▶ Source records
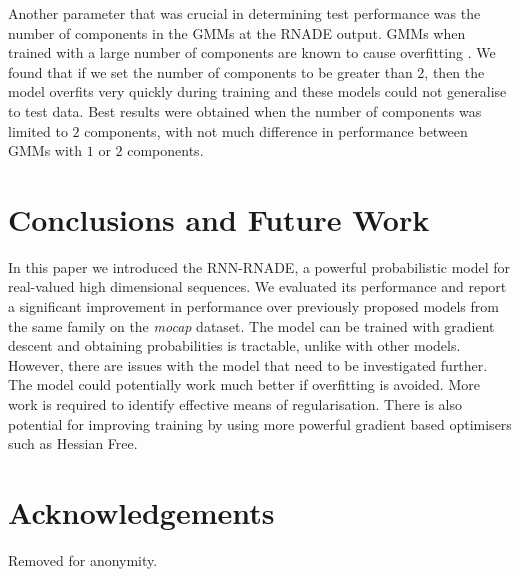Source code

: \documentclass{article} %
\begin{document}
Another parameter that was crucial in determining test performance was the number of components in the GMMs at the RNADE output. GMMs when trained with a large number of components are known to cause overfitting \cite{bishop2006pattern}. We found that if we set the number of components to be greater than 2, then the model overfits very quickly during training and these models could not generalise to test data. Best results were obtained when the number of components was limited to $2$ components, with not much difference in performance between GMMs with $1$ or $2$ components.  

\section{Conclusions and Future Work}

In this paper we introduced the RNN-RNADE, a powerful probabilistic model for real-valued high dimensional sequences. We evaluated its performance and report a significant improvement in performance over previously proposed models from the same family on the \textit{mocap} dataset. The model can be trained with gradient descent and obtaining probabilities is tractable, unlike with other models. However, there are issues with the model that need to be investigated further. The model could potentially work much better if overfitting is avoided. More work is required to identify effective means of regularisation. There is also potential for improving training by using more powerful gradient based optimisers such as Hessian Free. 
\label{conclusion}

\section{Acknowledgements}

Removed for anonymity. 



\end{document}
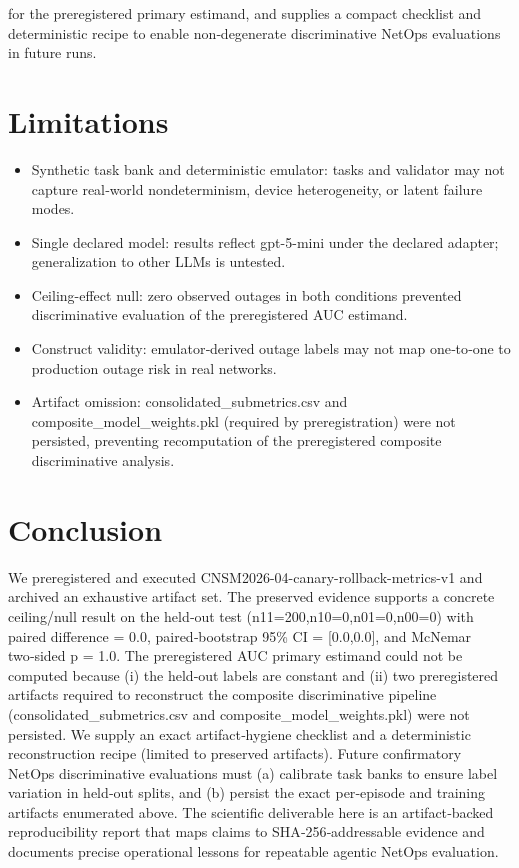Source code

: \documentclass[conference]{IEEEtran}
\begin{document}
for the preregistered primary estimand, and supplies a compact checklist and deterministic recipe to enable non‑degenerate discriminative NetOps evaluations in future runs.

\section{Limitations}
\begin{itemize}
\item Synthetic task bank and deterministic emulator: tasks and validator may not capture real‑world nondeterminism, device heterogeneity, or latent failure modes.
\item Single declared model: results reflect gpt-5-mini under the declared adapter; generalization to other LLMs is untested.
\item Ceiling-effect null: zero observed outages in both conditions prevented discriminative evaluation of the preregistered AUC estimand.
\item Construct validity: emulator‑derived outage labels may not map one‑to‑one to production outage risk in real networks.
\item Artifact omission: consolidated\_submetrics.csv and composite\_model\_weights.pkl (required by preregistration) were not persisted, preventing recomputation of the preregistered composite discriminative analysis.
\end{itemize}

\section{Conclusion}
We preregistered and executed CNSM2026-04-canary-rollback-metrics-v1 and archived an exhaustive artifact set. The preserved evidence supports a concrete ceiling/null result on the held‑out test (n11=200,n10=0,n01=0,n00=0) with paired difference = 0.0, paired‑bootstrap 95\% CI = [0.0,0.0], and McNemar two‑sided p = 1.0. The preregistered AUC primary estimand could not be computed because (i) the held‑out labels are constant and (ii) two preregistered artifacts required to reconstruct the composite discriminative pipeline (consolidated\_submetrics.csv and composite\_model\_weights.pkl) were not persisted. We supply an exact artifact‑hygiene checklist and a deterministic reconstruction recipe (limited to preserved artifacts). Future confirmatory NetOps discriminative evaluations must (a) calibrate task banks to ensure label variation in held‑out splits, and (b) persist the exact per‑episode and training artifacts enumerated above. The scientific deliverable here is an artifact‑backed reproducibility report that maps claims to SHA‑256‑addressable evidence and documents precise operational lessons for repeatable agentic NetOps evaluation.
\end{document}
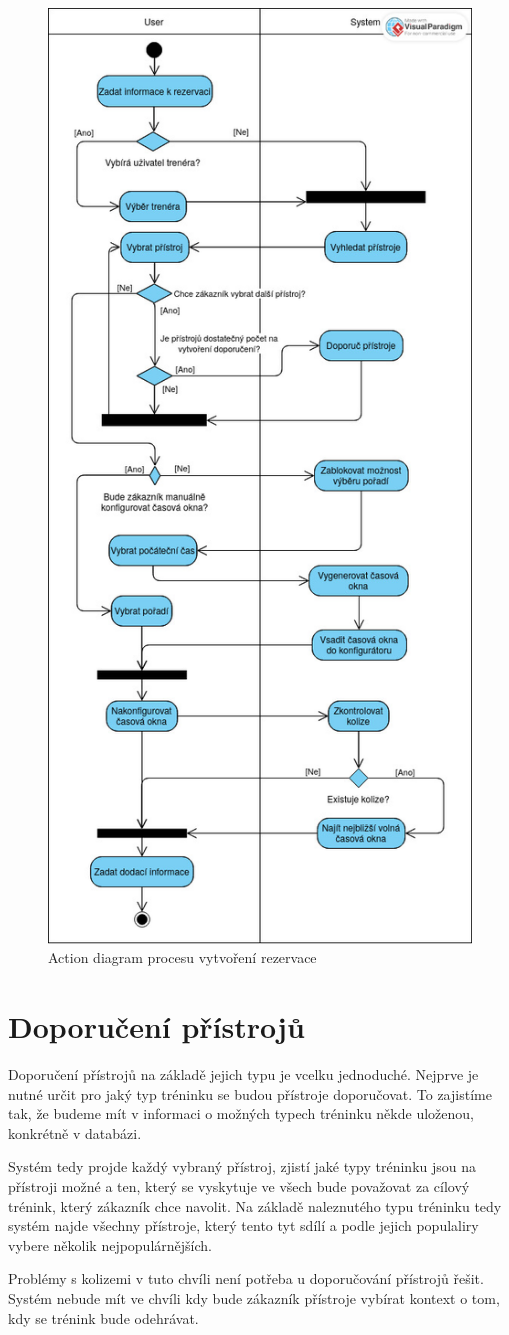 \begin{figure}
    \centering
    \includegraphics[width=.5\textwidth]{Figures/Bakalarka, rezervace.jpg}
    \caption{Action diagram procesu vytvoření rezervace}
    \label{fig:ReservationActionDiagram}
\end{figure}

\section{Doporučení přístrojů}
Doporučení přístrojů na základě jejich typu je vcelku jednoduché. Nejprve je nutné určit pro jaký typ tréninku se budou přístroje doporučovat. To zajistíme tak, že budeme mít v informaci o možných typech tréninku někde uloženou, konkrétně v databázi. 

Systém tedy projde každý vybraný přístroj, zjistí jaké typy tréninku jsou na přístroji možné a ten, který se vyskytuje ve všech bude považovat za cílový trénink, který zákazník chce navolit. Na základě naleznutého typu tréninku tedy systém najde všechny přístroje, který tento tyt sdílí a podle jejich populaliry vybere několik nejpopulárnějších. 

Problémy s kolizemi v tuto chvíli není potřeba u doporučování přístrojů řešit. Systém nebude mít ve chvíli kdy bude zákazník přístroje vybírat kontext o tom, kdy se trénink bude odehrávat.

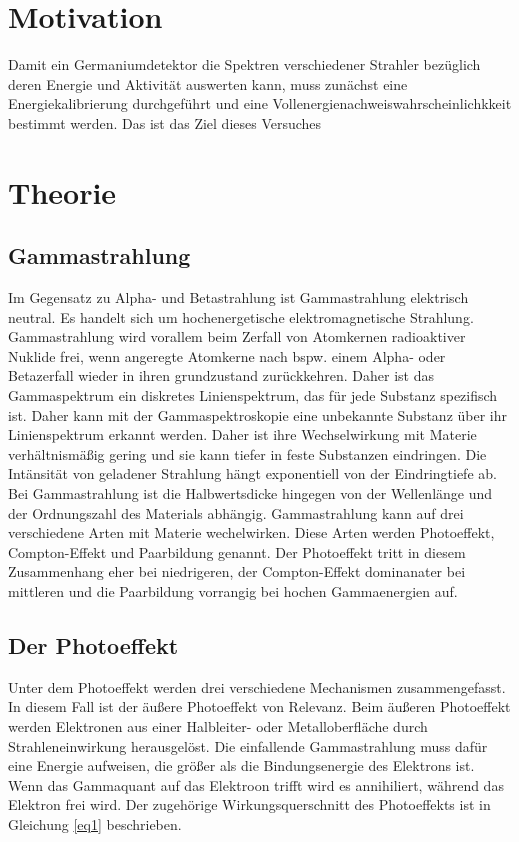 \section{Motivation}
Damit ein Germaniumdetektor die Spektren verschiedener Strahler bezüglich deren
Energie und Aktivität auswerten kann, muss zunächst eine Energiekalibrierung 
durchgeführt und
eine Vollenergienachweiswahrscheinlichkkeit bestimmt werden. 
Das ist das Ziel dieses Versuches

\section{Theorie}
\label{sec:Theorie}

\subsection{Gammastrahlung}
Im Gegensatz zu Alpha- und Betastrahlung ist Gammastrahlung elektrisch neutral. 
Es handelt sich um hochenergetische elektromagnetische Strahlung.
Gammastrahlung wird vorallem beim Zerfall von Atomkernen radioaktiver Nuklide frei, 
wenn angeregte Atomkerne nach bspw. einem Alpha- oder Betazerfall wieder in ihren 
grundzustand zurückkehren.
Daher ist das Gammaspektrum ein diskretes Linienspektrum, das für jede Substanz 
spezifisch ist. Daher kann mit der Gammaspektroskopie eine unbekannte Substanz über 
ihr Linienspektrum erkannt werden.
Daher ist ihre Wechselwirkung mit Materie verhältnismäßig gering und sie 
kann tiefer in feste Substanzen eindringen.
Die Intänsität von geladener Strahlung hängt exponentiell von der 
Eindringtiefe ab. Bei Gammastrahlung ist die Halbwertsdicke hingegen 
von der Wellenlänge und der Ordnungszahl des Materials abhängig.
Gammastrahlung kann auf drei verschiedene Arten mit Materie wechelwirken.
Diese Arten werden Photoeffekt, Compton-Effekt und Paarbildung genannt.
Der Photoeffekt tritt in diesem Zusammenhang eher bei niedrigeren, der 
Compton-Effekt dominanater bei mittleren und die Paarbildung vorrangig
bei hochen Gammaenergien auf.

\subsection{Der Photoeffekt}
Unter dem Photoeffekt werden drei verschiedene Mechanismen zusammengefasst.
In diesem Fall ist der äußere Photoeffekt von Relevanz.
Beim äußeren Photoeffekt werden Elektronen aus einer Halbleiter- oder Metalloberfläche 
durch Strahleneinwirkung herausgelöst. 
Die einfallende Gammastrahlung muss dafür eine Energie aufweisen, die größer als die 
Bindungsenergie des Elektrons ist. Wenn das Gammaquant auf das Elektroon trifft wird es 
annihiliert, während das Elektron frei wird. Der zugehörige 
Wirkungsquerschnitt des Photoeffekts ist in Gleichung \ref{eq1} beschrieben.


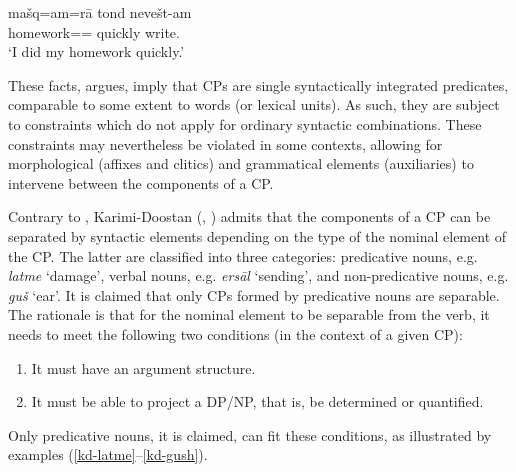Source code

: \documentclass[output=paper]{langsci/langscibook}
\begin{document}
\begin{exe}
	\ex\label{goldberg-sep-do2}
	\gll ma\v{s}q=am=r\=a tond neve\v{s}t-am\\
	homework== quickly write.\\
	\glt `I did my homework quickly.' \citep[p. 134, ex. 10]{Goldberg1996}
\end{exe}

These facts,  \citet{Goldberg1996} argues, imply that CPs are single syntactically integrated predicates, comparable to some extent to words (or lexical units). As such, they are subject to constraints which do not apply for ordinary syntactic combinations. These constraints may nevertheless be violated in some contexts, allowing for morphological (affixes and clitics) and grammatical elements (auxiliaries)  to intervene between the components of a CP.


Contrary to \citet{Goldberg1996}, Karimi-Doostan (\citeyear{Karimi-Doostan1997}, \citeyear{Karimi-Doostan:2011}) admits that the components of a CP can be separated by syntactic elements depending on the type of the nominal element of the CP. The latter are classified into three categories: predicative nouns, e.g. \textit{latme} `damage', verbal nouns, e.g. \textit{ers\=al} `sending',  and non-predicative nouns, e.g. \textit{gu\v{s}} `ear'. It is claimed that only CPs formed by predicative nouns are separable. 
The rationale  is that for the nominal element to be separable from the verb, it needs to meet the following two conditions (in the context of a given CP): 

\begin{enumerate}\label{claim}
	\item It must have an argument structure.
	\item It must be able to project a DP/NP, that is, be determined or quantified.
	
\end{enumerate}

Only predicative nouns, it is claimed, can fit these conditions, as illustrated by examples (\ref{kd-latme}--\ref{kd-gush}). 
\end{document}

▶ Task brief
Your answer should be the lines above that contain the word "output", copied out.

▶ Answer box
Another parameter that was crucial in determining test performance was the number of components in the GMMs at the RNADE output. GMMs when trained with a large number of components are known to cause overfitting \cite{bishop2006pattern}. We found that if we set the number of components to be greater than 2, then the model overfits very quickly during training and these models could not generalise to test data. Best results were obtained when the number of components was limited to $2$ components, with not much difference in performance between GMMs with $1$ or $2$ components.  
: \documentclass[output=paper]{langsci/langscibook}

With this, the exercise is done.